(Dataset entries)
--------------------------------

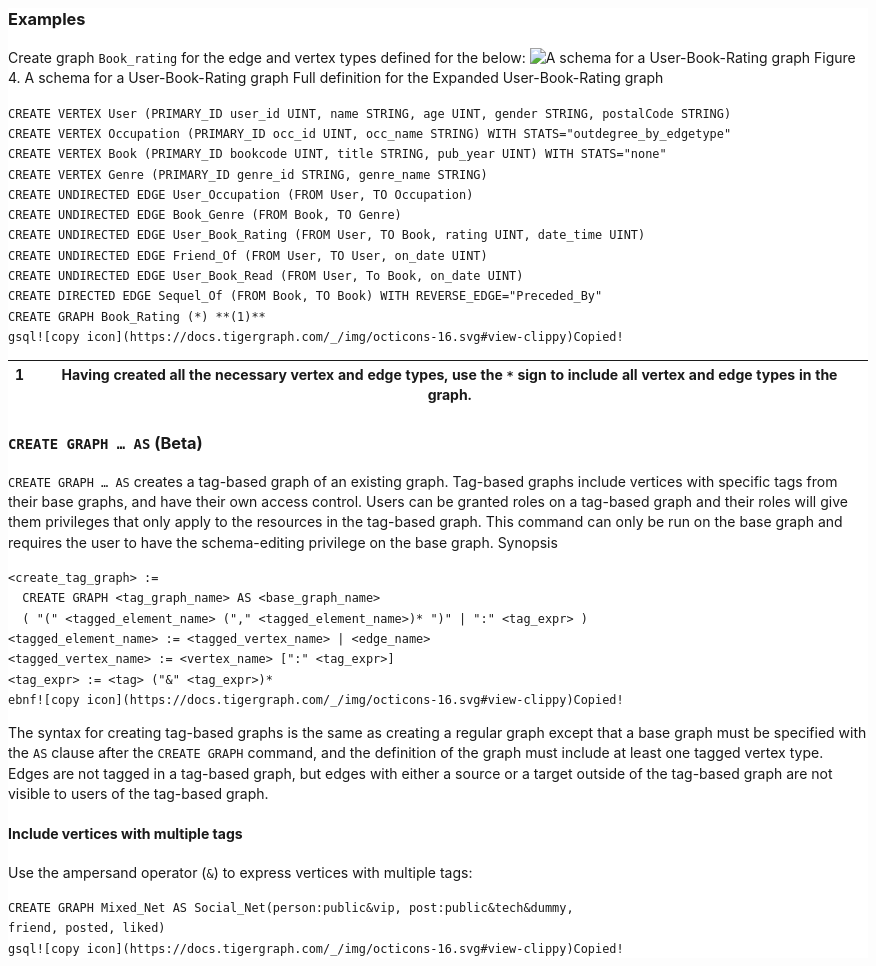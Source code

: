 
### [](https://docs.tigergraph.com/gsql-ref/3.6/ddl-and-loading/defining-a-graph-schema#_examples)Examples
Create graph `Book_rating` for the edge and vertex types defined for the below:
![A schema for a User-Book-Rating graph](https://docs.tigergraph.com/gsql-ref/3.6/ddl-and-loading/_images/user-book-rating-schema.png)
Figure 4. A schema for a User-Book-Rating graph
Full definition for the Expanded User-Book-Rating graph
```
CREATE VERTEX User (PRIMARY_ID user_id UINT, name STRING, age UINT, gender STRING, postalCode STRING)
CREATE VERTEX Occupation (PRIMARY_ID occ_id UINT, occ_name STRING) WITH STATS="outdegree_by_edgetype"
CREATE VERTEX Book (PRIMARY_ID bookcode UINT, title STRING, pub_year UINT) WITH STATS="none"
CREATE VERTEX Genre (PRIMARY_ID genre_id STRING, genre_name STRING)
CREATE UNDIRECTED EDGE User_Occupation (FROM User, TO Occupation)
CREATE UNDIRECTED EDGE Book_Genre (FROM Book, TO Genre)
CREATE UNDIRECTED EDGE User_Book_Rating (FROM User, TO Book, rating UINT, date_time UINT)
CREATE UNDIRECTED EDGE Friend_Of (FROM User, TO User, on_date UINT)
CREATE UNDIRECTED EDGE User_Book_Read (FROM User, To Book, on_date UINT)
CREATE DIRECTED EDGE Sequel_Of (FROM Book, TO Book) WITH REVERSE_EDGE="Preceded_By"
CREATE GRAPH Book_Rating (*) **(1)**
gsql![copy icon](https://docs.tigergraph.com/_/img/octicons-16.svg#view-clippy)Copied!

```

**1** | Having created all the necessary vertex and edge types, use the `*` sign to include all vertex and edge types in the graph.  
---|---  
### [](https://docs.tigergraph.com/gsql-ref/3.6/ddl-and-loading/defining-a-graph-schema#_create_graph_as_beta)`CREATE GRAPH …​ AS` (Beta)
`CREATE GRAPH …​ AS` creates a tag-based graph of an existing graph. Tag-based graphs include vertices with specific tags from their base graphs, and have their own access control. Users can be granted roles on a tag-based graph and their roles will give them privileges that only apply to the resources in the tag-based graph.
This command can only be run on the base graph and requires the user to have the schema-editing privilege on the base graph.
Synopsis
```
<create_tag_graph> :=
  CREATE GRAPH <tag_graph_name> AS <base_graph_name>
  ( "(" <tagged_element_name> ("," <tagged_element_name>)* ")" | ":" <tag_expr> )
<tagged_element_name> := <tagged_vertex_name> | <edge_name>
<tagged_vertex_name> := <vertex_name> [":" <tag_expr>]
<tag_expr> := <tag> ("&" <tag_expr>)*
ebnf![copy icon](https://docs.tigergraph.com/_/img/octicons-16.svg#view-clippy)Copied!

```

The syntax for creating tag-based graphs is the same as creating a regular graph except that a base graph must be specified with the `AS` clause after the `CREATE GRAPH` command, and the definition of the graph must include at least one tagged vertex type. Edges are not tagged in a tag-based graph, but edges with either a source or a target outside of the tag-based graph are not visible to users of the tag-based graph.
#### [](https://docs.tigergraph.com/gsql-ref/3.6/ddl-and-loading/defining-a-graph-schema#_include_vertices_with_multiple_tags)Include vertices with multiple tags
Use the ampersand operator (`&`) to express vertices with multiple tags:
```
CREATE GRAPH Mixed_Net AS Social_Net(person:public&vip, post:public&tech&dummy,
friend, posted, liked)
gsql![copy icon](https://docs.tigergraph.com/_/img/octicons-16.svg#view-clippy)Copied!

```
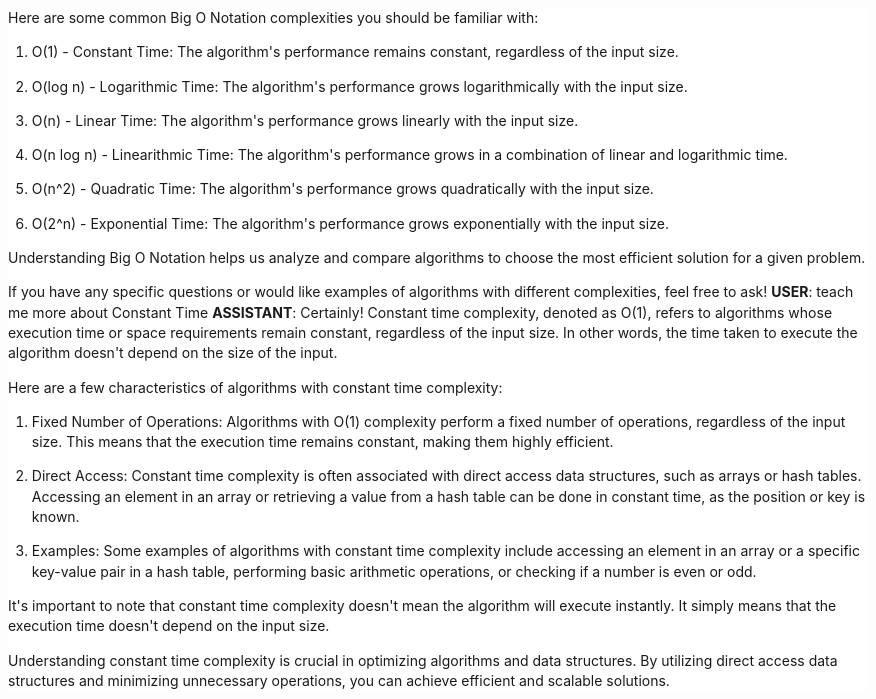 
Here are some common Big O Notation complexities you should be familiar with:



1. O(1) - Constant Time: The algorithm's performance remains constant, regardless of the input size.

2. O(log n) - Logarithmic Time: The algorithm's performance grows logarithmically with the input size.

3. O(n) - Linear Time: The algorithm's performance grows linearly with the input size.

4. O(n log n) - Linearithmic Time: The algorithm's performance grows in a combination of linear and logarithmic time.

5. O(n^2) - Quadratic Time: The algorithm's performance grows quadratically with the input size.

6. O(2^n) - Exponential Time: The algorithm's performance grows exponentially with the input size.



Understanding Big O Notation helps us analyze and compare algorithms to choose the most efficient solution for a given problem.



If you have any specific questions or would like examples of algorithms with different complexities, feel free to ask!
**USER**: teach me more about Constant Time
**ASSISTANT**: Certainly! Constant time complexity, denoted as O(1), refers to algorithms whose execution time or space requirements remain constant, regardless of the input size. In other words, the time taken to execute the algorithm doesn't depend on the size of the input.



Here are a few characteristics of algorithms with constant time complexity:



1. Fixed Number of Operations: Algorithms with O(1) complexity perform a fixed number of operations, regardless of the input size. This means that the execution time remains constant, making them highly efficient.



2. Direct Access: Constant time complexity is often associated with direct access data structures, such as arrays or hash tables. Accessing an element in an array or retrieving a value from a hash table can be done in constant time, as the position or key is known.



3. Examples: Some examples of algorithms with constant time complexity include accessing an element in an array or a specific key-value pair in a hash table, performing basic arithmetic operations, or checking if a number is even or odd.



It's important to note that constant time complexity doesn't mean the algorithm will execute instantly. It simply means that the execution time doesn't depend on the input size.



Understanding constant time complexity is crucial in optimizing algorithms and data structures. By utilizing direct access data structures and minimizing unnecessary operations, you can achieve efficient and scalable solutions.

--------------------------------

### What needs to be done
What the answer needs is every line from the data above with "docs" in it.

### Final answer
### [](https://docs.tigergraph.com/gsql-ref/3.6/ddl-and-loading/defining-a-graph-schema#_examples)Examples
![A schema for a User-Book-Rating graph](https://docs.tigergraph.com/gsql-ref/3.6/ddl-and-loading/_images/user-book-rating-schema.png)
gsql![copy icon](https://docs.tigergraph.com/_/img/octicons-16.svg#view-clippy)Copied!
### [](https://docs.tigergraph.com/gsql-ref/3.6/ddl-and-loading/defining-a-graph-schema#_create_graph_as_beta)`CREATE GRAPH …​ AS` (Beta)
ebnf![copy icon](https://docs.tigergraph.com/_/img/octicons-16.svg#view-clippy)Copied!
#### [](https://docs.tigergraph.com/gsql-ref/3.6/ddl-and-loading/defining-a-graph-schema#_include_vertices_with_multiple_tags)Include vertices with multiple tags
gsql![copy icon](https://docs.tigergraph.com/_/img/octicons-16.svg#view-clippy)Copied!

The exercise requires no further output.